__YOUR GOAL__
Copy the entries without a single change. Pictures should be dropped.

☆ ☆ ☆ ☆

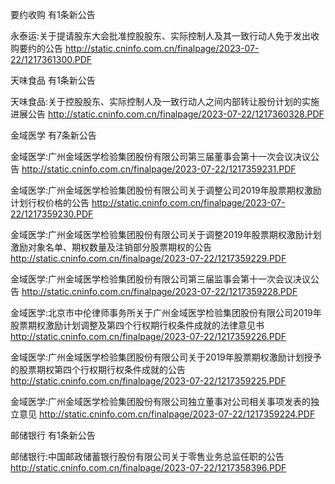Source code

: 要约收购 有1条新公告 

永泰运:关于提请股东大会批准控股股东、实际控制人及其一致行动人免于发出收购要约的公告 http://static.cninfo.com.cn/finalpage/2023-07-22/1217361300.PDF 

天味食品 有1条新公告 

天味食品:关于控股股东、实际控制人及一致行动人之间内部转让股份计划的实施进展公告 http://static.cninfo.com.cn/finalpage/2023-07-22/1217360328.PDF 

金域医学 有7条新公告 

金域医学:广州金域医学检验集团股份有限公司第三届董事会第十一次会议决议公告 http://static.cninfo.com.cn/finalpage/2023-07-22/1217359231.PDF 

金域医学:广州金域医学检验集团股份有限公司关于调整公司2019年股票期权激励计划行权价格的公告 http://static.cninfo.com.cn/finalpage/2023-07-22/1217359230.PDF 

金域医学:广州金域医学检验集团股份有限公司关于调整2019年股票期权激励计划激励对象名单、期权数量及注销部分股票期权的公告 http://static.cninfo.com.cn/finalpage/2023-07-22/1217359229.PDF 

金域医学:广州金域医学检验集团股份有限公司第三届监事会第十一次会议决议公告 http://static.cninfo.com.cn/finalpage/2023-07-22/1217359228.PDF 

金域医学:北京市中伦律师事务所关于广州金域医学检验集团股份有限公司2019年股票期权激励计划调整及第四个行权期行权条件成就的法律意见书 http://static.cninfo.com.cn/finalpage/2023-07-22/1217359226.PDF 

金域医学:广州金域医学检验集团股份有限公司关于2019年股票期权激励计划授予的股票期权第四个行权期行权条件成就的公告 http://static.cninfo.com.cn/finalpage/2023-07-22/1217359225.PDF 

金域医学:广州金域医学检验集团股份有限公司独立董事对公司相关事项发表的独立意见 http://static.cninfo.com.cn/finalpage/2023-07-22/1217359224.PDF 

邮储银行 有1条新公告 

邮储银行:中国邮政储蓄银行股份有限公司关于零售业务总监任职的公告 http://static.cninfo.com.cn/finalpage/2023-07-22/1217358396.PDF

☆ ☆ ☆ ☆

__RESULT__
Source code

: 要约收购 有1条新公告 

永泰运:关于提请股东大会批准控股股东、实际控制人及其一致行动人免于发出收购要约的公告 http://static.cninfo.com.cn/finalpage/2023-07-22/1217361300.PDF 

天味食品 有1条新公告 

天味食品:关于控股股东、实际控制人及一致行动人之间内部转让股份计划的实施进展公告 http://static.cninfo.com.cn/finalpage/2023-07-22/1217360328.PDF 

金域医学 有7条新公告 

金域医学:广州金域医学检验集团股份有限公司第三届董事会第十一次会议决议公告 http://static.cninfo.com.cn/finalpage/2023-07-22/1217359231.PDF 

金域医学:广州金域医学检验集团股份有限公司关于调整公司2019年股票期权激励计划行权价格的公告 http://static.cninfo.com.cn/finalpage/2023-07-22/1217359230.PDF 

金域医学:广州金域医学检验集团股份有限公司关于调整2019年股票期权激励计划激励对象名单、期权数量及注销部分股票期权的公告 http://static.cninfo.com.cn/finalpage/2023-07-22/1217359229.PDF 

金域医学:广州金域医学检验集团股份有限公司第三届监事会第十一次会议决议公告 http://static.cninfo.com.cn/finalpage/2023-07-22/1217359228.PDF 

金域医学:北京市中伦律师事务所关于广州金域医学检验集团股份有限公司2019年股票期权激励计划调整及第四个行权期行权条件成就的法律意见书 http://static.cninfo.com.cn/finalpage/2023-07-22/1217359226.PDF 

金域医学:广州金域医学检验集团股份有限公司关于2019年股票期权激励计划授予的股票期权第四个行权期行权条件成就的公告 http://static.cninfo.com.cn/finalpage/2023-07-22/1217359225.PDF 

金域医学:广州金域医学检验集团股份有限公司独立董事对公司相关事项发表的独立意见 http://static.cninfo.com.cn/finalpage/2023-07-22/1217359224.PDF 

邮储银行 有1条新公告 

邮储银行:中国邮政储蓄银行股份有限公司关于零售业务总监任职的公告 http://static.cninfo.com.cn/finalpage/2023-07-22/1217358396.PDF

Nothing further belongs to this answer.